For my part, I regret that I do not already have a full biography of Romana Kryzanowska on this website. There are many mentions of her throughout the site, of course, but I always felt it was a flaw in the site not to have more about her specifically. Somehow, Romana's stature and her immense influence on the path Pilates has taken in the world made the task seem too daunting.

A few years ago, Romana's granddaughter, Daria, and I were working towards an interview but it was interrupted by a family emergency for me and I dropped the ball. Oddly enough, right now I am facing another crisis in my family. So I hope you will forgive me, with all that is going on, for not getting it together to write a proper biography for Romana at this time. Nevertheless, it is important to talk about Romana.

There are things I want everyone to know, especially those of you reading who may be new to Pilates, because it doesn't matter what Pilates lineage you train in, Romana Kryzanowska is part of your Pilates history.

Romana began studying with Joseph Pilates in 1940. She was a student at The American School of Ballet when an ankle injury brought her to Joe's studio. A natural mover, she quickly became a star student and a helper at the studio.

Over the years, Romana became like family to Joseph and Clara Pilates. She called him Uncle Joe, and continued to call him that through her life. Even during a period of 15 years when Romana, who married Pablo Mejia in 1944, went to live in Peru and raised her children Paul and Sari, she stayed close to Joe and they wrote letters.

Romana continued to study and work with Joseph and Clara Pilates until Joe's death in 1967 and went on to teach with Clara until until her death.
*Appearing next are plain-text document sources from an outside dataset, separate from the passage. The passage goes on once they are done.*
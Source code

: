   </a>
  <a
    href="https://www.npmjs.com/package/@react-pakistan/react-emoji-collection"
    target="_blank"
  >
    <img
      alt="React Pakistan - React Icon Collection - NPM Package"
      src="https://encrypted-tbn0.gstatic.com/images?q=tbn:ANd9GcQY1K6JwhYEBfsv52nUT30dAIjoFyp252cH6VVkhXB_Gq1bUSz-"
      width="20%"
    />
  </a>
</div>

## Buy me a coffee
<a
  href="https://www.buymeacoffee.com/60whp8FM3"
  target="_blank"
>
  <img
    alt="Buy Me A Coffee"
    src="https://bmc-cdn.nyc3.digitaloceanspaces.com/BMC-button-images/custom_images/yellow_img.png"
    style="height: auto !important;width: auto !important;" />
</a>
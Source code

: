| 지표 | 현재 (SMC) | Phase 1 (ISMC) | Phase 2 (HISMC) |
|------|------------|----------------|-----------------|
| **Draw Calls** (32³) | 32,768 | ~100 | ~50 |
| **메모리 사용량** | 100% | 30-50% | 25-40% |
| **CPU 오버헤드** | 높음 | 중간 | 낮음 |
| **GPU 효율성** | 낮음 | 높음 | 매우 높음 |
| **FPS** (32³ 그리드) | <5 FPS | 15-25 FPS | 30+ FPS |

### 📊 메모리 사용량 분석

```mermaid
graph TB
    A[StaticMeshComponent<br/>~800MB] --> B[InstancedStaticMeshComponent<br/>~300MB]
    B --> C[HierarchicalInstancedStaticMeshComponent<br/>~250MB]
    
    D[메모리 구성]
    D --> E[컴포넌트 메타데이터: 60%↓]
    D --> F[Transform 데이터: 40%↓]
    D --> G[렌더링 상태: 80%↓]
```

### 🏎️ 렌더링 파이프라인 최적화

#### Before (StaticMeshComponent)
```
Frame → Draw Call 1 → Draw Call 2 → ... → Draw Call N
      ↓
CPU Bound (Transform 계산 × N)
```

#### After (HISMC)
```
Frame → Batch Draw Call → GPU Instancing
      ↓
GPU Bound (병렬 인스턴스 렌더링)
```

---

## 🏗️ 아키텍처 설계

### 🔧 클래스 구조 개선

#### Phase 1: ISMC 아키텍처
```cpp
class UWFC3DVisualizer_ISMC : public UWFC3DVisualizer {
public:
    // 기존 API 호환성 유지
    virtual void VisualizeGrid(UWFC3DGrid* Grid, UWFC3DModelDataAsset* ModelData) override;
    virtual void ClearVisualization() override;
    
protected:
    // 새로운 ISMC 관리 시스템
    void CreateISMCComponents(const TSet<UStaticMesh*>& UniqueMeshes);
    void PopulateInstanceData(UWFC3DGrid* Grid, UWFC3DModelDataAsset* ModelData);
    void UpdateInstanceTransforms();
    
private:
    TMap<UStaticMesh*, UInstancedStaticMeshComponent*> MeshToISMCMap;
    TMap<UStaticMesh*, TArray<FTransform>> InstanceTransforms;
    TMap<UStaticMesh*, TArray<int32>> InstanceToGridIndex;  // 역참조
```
She then carried on running the studio until the early 1980s when there were a number of changes of ownership. Romana continued to teach at the studio, even as it changed ownership, names, and locations. Eventually, she went on to found Romana's Pilates. She taught Pilates and trained instructors into her eighties.

That was the barest outline of a long and extraordinary life. I will point to you better historical resources below, but I wanted to make a point. I wanted us to contemplate for a moment that Romana started studying Pilates (contrology at that time) at seventeen and taught Pilates for something close to 67 years. When I think about Romana working with Joe all those years before he died, I think not only of her absorbing Joe's work, but also that Joe was inspired by Romana and how she moved. She reported that when he saw her, he said he knew she was the one. Romana was undoubtedly Joe's protege. I think there is a place where Romana must have shaped the way Joseph Pilates saw movement and the way he developed his work. That's my opinion, of course.

Romana taught in New York for most of her career and traveled widely to train teachers. Think of how many students she must have had over the decades, and how many instructors she trained who then went on to teach more people and so on over the many decades. But Romana didn't just teach, Romana was completely immersed in Joe's work at the studio and she dedicated her life to learning, teaching, and preserving it.

Romana's skill and passion in teaching Pilates is legendary, as was her passion for life. She inspired great devotion in her students, not only because of who she was and what she could do, but because she was 100 percent committed to them. Reports are that it was not easy to be a student of Romana. She was demanding. She had high standards. She could be very tough. But she knew the work, she knew how to see a body and bring the person into it, and she held a vision that was beyond what a student thought they thought they could do -- and she got them there.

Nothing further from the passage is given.